▸ **Records shown**
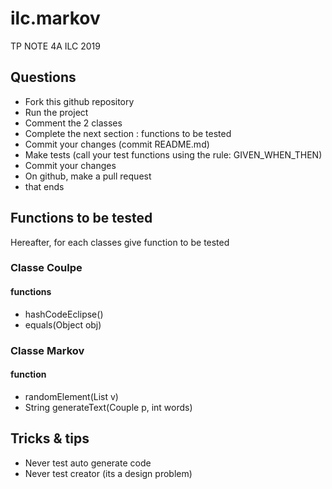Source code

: # ilc.markov
TP NOTE 4A ILC 2019

## Questions
- Fork this github repository
- Run the project
- Comment the 2 classes
- Complete the next section : functions to be tested
- Commit your changes (commit README.md)
- Make tests (call your test functions using the rule: GIVEN_WHEN_THEN) 
- Commit your changes
- On github, make a pull request 
- that ends

## Functions to be tested
Hereafter, for each classes give function to be tested 

### Classe Coulpe
#### functions
- hashCodeEclipse()
- equals(Object obj)

### Classe Markov
#### function
- randomElement(List<String> v)
- String generateText(Couple p, int words)

## Tricks & tips

- Never test auto generate code
- Never test creator (its a design problem)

▸ **Exercise brief**
Write out all the data exactly, minus pictures.

▸ **Response to the exercise**
Source code

: # ilc.markov
TP NOTE 4A ILC 2019

## Questions
- Fork this github repository
- Run the project
- Comment the 2 classes
- Complete the next section : functions to be tested
- Commit your changes (commit README.md)
- Make tests (call your test functions using the rule: GIVEN_WHEN_THEN) 
- Commit your changes
- On github, make a pull request 
- that ends

## Functions to be tested
Hereafter, for each classes give function to be tested 

### Classe Coulpe
#### functions
- hashCodeEclipse()
- equals(Object obj)

### Classe Markov
#### function
- randomElement(List<String> v)
- String generateText(Couple p, int words)

## Tricks & tips

- Never test auto generate code
- Never test creator (its a design problem)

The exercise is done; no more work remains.